– Ну да.
– Там же, в оперетте?
– Угадали.
– Ох, простите… – сказал Смолин с видом величайшей сокрушенности. – Я, в самом деле, в культурной жизни нашего славного города не силен…
– Это при вашем-то роде занятий?
– Да, так вот оно и получается… Простите великодушно…
– Ничего, я, в отличие от некоторых, «святому искусству» не поклоняюсь, как дикарь – тотему. Я, Василий Яковлевич, не звезда и не жрица Мельпомены, выше головы прыгнуть не стремлюсь, работаю, лямку тяну…
Голос у нее был чуточку грустный – но, когда имеешь дело с профессиональной актрисой, принимать такие вещи за чистую монету не стоит. Она может просто-напросто добросовестно разыгрывать очередной образ…
– И все же я не верю, что вы там, в оперетте – пятая слева припевочка в шестом ряду…
– И правильно. Я и Сильва, я и невеста Фигаро… если вы только знаете, кто это такие.
– Ну, уж не настолько я темен… – сказал Смолин энергично.
– Далеко еще?
– Всё, пришли…
Распахивая перед ней калитку, Смолин бросил быстрый взгляд через плечо – машина была на месте, разве что двое в ней изменили позы.
Поднялись в мансарду, где уже чуточку сгустился полумрак. Привычно протянув руку, Смолин нажал выключатель, вспыхнули две неярких лампы по противоположным стенам…
– Ой…
Гостья шарахнулась, налетела на Смолина в непритворном испуге, поневоле пришлось схватить ее за плечи, удерживая – достаточно приятная ситуация, что уж там. Подтверждая кое-какие свои догадочки, он задержал ладони на плечах – а Рита не шевелилась, как будто так и надо.
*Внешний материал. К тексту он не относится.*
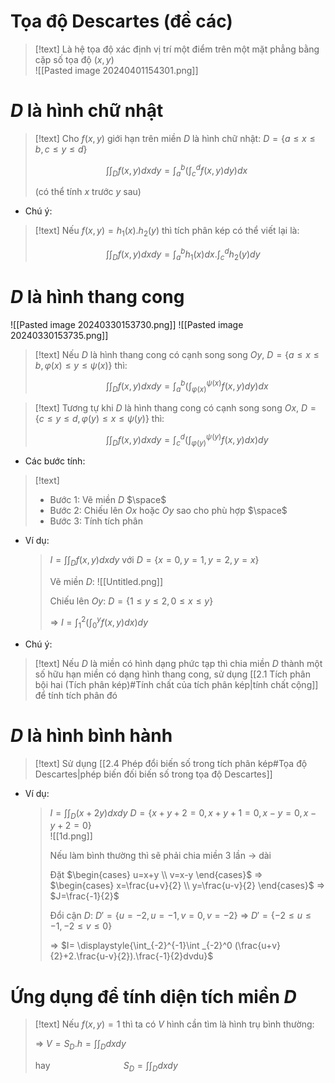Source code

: 
# Tọa độ Descartes (đề các)

>[!text]
>Là hệ tọa độ xác định vị trí một điểm trên một mặt phẳng bằng cặp số tọa độ $(x,y)$  
![[Pasted image 20240401154301.png]]


# $D$ là hình chữ nhật

>[!text]
>Cho $f(x,y)$ giới hạn trên miền $D$ là hình chữ nhật: $D=\{a \leq x \leq b, c\leq y\leq d\}$ 
>
>$\hspace{3cm}$ $\displaystyle{\int\int _D f(x,y)dxdy} = \displaystyle{\int_a^b \Bigg(\int _c^d f(x,y)dy \Bigg)dx}$
>
>(có thể tính $x$ trước $y$ sau)

- Chú ý:
>[!text]
>Nếu $f(x,y) = h_1(x).h_2(y)$ thì tích phân kép có thể viết lại là:
>
>$\hspace{3cm}$ $\displaystyle{\int\int _D f(x,y)dxdy} =\displaystyle{\int_a^b h_1(x)dx}.\displaystyle{\int_c^d h_2(y)dy}$

# $D$ là hình thang cong

![[Pasted image 20240330153730.png]] ![[Pasted image 20240330153735.png]]

>[!text]
>Nếu $D$ là hình thang cong có cạnh song song $Oy$, $D=\{ a\leq x\leq b, \varphi (x) \leq y \leq \psi (x) \}$ thì:
>
>$\hspace{3cm}$ $\displaystyle{\int\int _D f(x,y)dxdy} = \displaystyle{\int_a^b \Bigg(\int _{\varphi (x)}^{\psi (x)} f(x,y)dy \Bigg)dx}$

>[!text]
>Tương tự khi $D$ là hình thang cong có cạnh song song $Ox$, $D=\{ c\leq y\leq d, \varphi (y) \leq x \leq \psi (y) \}$ thì:
>
>$\hspace{3cm}$ $\displaystyle{\int\int _D f(x,y)dxdy} = \displaystyle{\int_c^d \Bigg(\int _{\varphi (y)}^{\psi (y)} f(x,y)dx \Bigg)dy}$

- Các bước tính:
>[!text]
>+ Bước 1: Vẽ miền $D$
>$\space$
>+ Bước 2: Chiếu lên $Ox$ hoặc $Oy$ sao cho phù hợp
>$\space$
>+ Bước 3: Tính tích phân

- Ví dụ:
	>$I=\displaystyle{\int\int _D f(x,y)dxdy}$  với $D=\{x=0, y=1,y=2,y=x \}$ 
	>
	>Vẽ miền $D$: 
	>![[Untitled.png]]
	>
	>Chiếu lên $Oy$: $D=\{1\leq y\leq 2, 0\leq x\leq y\}$ 
	>
	>$\Rightarrow$ $I =\displaystyle{\int_1^2 \Bigg(\int _0^y f(x,y)dx \Bigg)dy}$
	
- Chú ý:
>[!text]
>Nếu $D$ là miền có hình dạng phức tạp thì chia miền $D$ thành một số hữu hạn miền có dạng hình thang cong, sử dụng [[2.1 Tích phân bội hai (Tích phân kép)#Tính chất của tích phân kép|tính chất cộng]] để tính tích phân đó
>
>


# $D$ là hình bình hành

>[!text]
>Sử dụng [[2.4 Phép đổi biến số trong tích phân kép#Tọa độ Descartes|phép biến đối biến số trong tọa độ Descartes]] 

- Ví dụ:
	> $I = \displaystyle{\int\int _D (x+2y)dxdy}$
	> $D = \{x+y+2=0, x+y+1=0, x-y=0,x-y+2=0\}$  
	> ![[1d.png]]
	>
	> Nếu làm bình thường thì sẽ phải chia miền 3 lần $\to$ dài
	> 
	> Đặt $\begin{cases} u=x+y \\ v=x-y \end{cases}$  $\Rightarrow$ $\begin{cases} x=\frac{u+v}{2} \\ y=\frac{u-v}{2} \end{cases}$ $\Rightarrow$ $J=\frac{-1}{2}$ 
	> 
	> Đổi cận $D$: $D'=\{u=-2, u=-1, v=0, v=-2\}$ 
	> $\Rightarrow$ $D'=\{-2\leq u\leq -1, -2\leq v \leq 0\}$ 
	> 
	> $\Rightarrow$ $I= \displaystyle{\int_{-2}^{-1}\int _{-2}^0 (\frac{u+v}{2}+2.\frac{u-v}{2}).\frac{-1}{2}dvdu}$

# Ứng dụng để tính diện tích miền $D$

>[!text]
>Nếu $f(x,y)=1$ thì ta có $V$ hình cần tìm là hình trụ bình thường:
>
>$\Rightarrow$ $V = S_D.h = \displaystyle{\int\int _D dxdy}$ 
>
>hay $\hspace{3cm}$ $S_D=\displaystyle{\int\int _D dxdy}$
– Что это… – проговорила она шепотом.
– Ах, вон оно что… – спохватился Смолин. Неторопливо снял Вождя со шкафчика и спрятал его внутрь, на верхнюю полку. – Это, знаете ли, тоже антиквариат, он разным бывает…
– Серьезно?
– Совершенно. Скиф. Садитесь… Коньячку хотите?
Маргарита, все еще поглядывая за спину, на дверцу шкафчика, передернула плечами:
– Налейте, в самом деле… До сих пор жутковато. Вы что, готику любите?
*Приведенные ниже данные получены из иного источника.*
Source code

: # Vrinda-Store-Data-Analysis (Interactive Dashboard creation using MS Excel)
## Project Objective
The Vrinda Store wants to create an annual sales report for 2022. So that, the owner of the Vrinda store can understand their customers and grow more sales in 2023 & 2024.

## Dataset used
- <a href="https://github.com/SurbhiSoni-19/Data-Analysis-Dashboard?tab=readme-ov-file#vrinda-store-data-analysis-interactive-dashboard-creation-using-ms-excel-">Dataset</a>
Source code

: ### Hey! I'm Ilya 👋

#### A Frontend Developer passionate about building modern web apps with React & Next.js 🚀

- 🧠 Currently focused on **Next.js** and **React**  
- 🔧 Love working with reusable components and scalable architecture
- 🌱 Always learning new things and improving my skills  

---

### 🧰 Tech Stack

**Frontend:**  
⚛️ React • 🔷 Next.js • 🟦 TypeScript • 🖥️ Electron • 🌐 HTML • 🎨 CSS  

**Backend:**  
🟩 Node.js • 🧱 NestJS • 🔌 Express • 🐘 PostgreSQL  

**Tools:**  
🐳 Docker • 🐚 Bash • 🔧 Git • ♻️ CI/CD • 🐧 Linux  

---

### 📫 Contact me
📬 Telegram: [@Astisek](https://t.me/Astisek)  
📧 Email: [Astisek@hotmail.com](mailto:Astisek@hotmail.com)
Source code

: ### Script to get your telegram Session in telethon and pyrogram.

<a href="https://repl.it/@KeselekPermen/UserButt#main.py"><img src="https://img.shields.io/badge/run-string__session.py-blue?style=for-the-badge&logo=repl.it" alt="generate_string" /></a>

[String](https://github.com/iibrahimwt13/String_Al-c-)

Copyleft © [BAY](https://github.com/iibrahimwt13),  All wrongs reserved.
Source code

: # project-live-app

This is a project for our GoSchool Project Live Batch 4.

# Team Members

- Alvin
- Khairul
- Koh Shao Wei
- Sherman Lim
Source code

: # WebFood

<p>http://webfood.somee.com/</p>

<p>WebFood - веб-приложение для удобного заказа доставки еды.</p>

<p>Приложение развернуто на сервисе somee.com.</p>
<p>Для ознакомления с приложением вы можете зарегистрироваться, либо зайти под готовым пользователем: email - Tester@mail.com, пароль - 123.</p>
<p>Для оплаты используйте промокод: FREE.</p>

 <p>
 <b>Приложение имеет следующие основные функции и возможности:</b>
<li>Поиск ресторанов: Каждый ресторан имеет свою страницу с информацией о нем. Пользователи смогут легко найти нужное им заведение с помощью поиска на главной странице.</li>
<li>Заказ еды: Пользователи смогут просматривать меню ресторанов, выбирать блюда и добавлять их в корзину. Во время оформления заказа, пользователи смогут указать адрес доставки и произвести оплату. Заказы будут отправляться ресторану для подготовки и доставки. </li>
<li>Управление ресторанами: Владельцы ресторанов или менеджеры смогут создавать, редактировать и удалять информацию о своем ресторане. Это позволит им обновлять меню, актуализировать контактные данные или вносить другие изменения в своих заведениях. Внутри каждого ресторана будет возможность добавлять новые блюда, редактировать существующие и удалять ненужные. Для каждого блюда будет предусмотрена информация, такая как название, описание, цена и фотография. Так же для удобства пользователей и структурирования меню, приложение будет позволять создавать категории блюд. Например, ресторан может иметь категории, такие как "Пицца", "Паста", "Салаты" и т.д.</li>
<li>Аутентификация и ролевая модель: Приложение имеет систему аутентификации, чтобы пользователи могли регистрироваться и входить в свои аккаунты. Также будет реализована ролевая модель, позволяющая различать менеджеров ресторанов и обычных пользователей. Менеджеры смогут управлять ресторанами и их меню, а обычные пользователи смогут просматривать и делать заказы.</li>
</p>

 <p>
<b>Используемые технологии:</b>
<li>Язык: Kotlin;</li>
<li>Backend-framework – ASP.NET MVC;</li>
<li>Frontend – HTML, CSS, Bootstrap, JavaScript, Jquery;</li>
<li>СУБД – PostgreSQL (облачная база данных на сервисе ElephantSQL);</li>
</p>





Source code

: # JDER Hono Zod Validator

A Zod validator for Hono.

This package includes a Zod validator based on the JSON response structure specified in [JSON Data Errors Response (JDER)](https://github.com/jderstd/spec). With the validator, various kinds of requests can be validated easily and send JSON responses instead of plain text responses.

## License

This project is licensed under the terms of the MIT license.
– Готику? – пожал он плечами. – А, это… Да нет, никакой некрофилии. Просто наши предки, как мне объяснили, именно такие вот черепа держали дома в качестве оберегов.
– Ничего себе оберег… Чуть сердце не выскочило…
– Сказку помните? – сказал Смолин. – У Бабы-яги вокруг избушки – черепа на кольях… Как считают знающие люди, это всего-навсего воспоминания о старом житье, когда у каждого приличного дома такие вот обереги на заборе кучковались…
– А вы не боитесь, что он ночью… что-нибудь этакое устроит?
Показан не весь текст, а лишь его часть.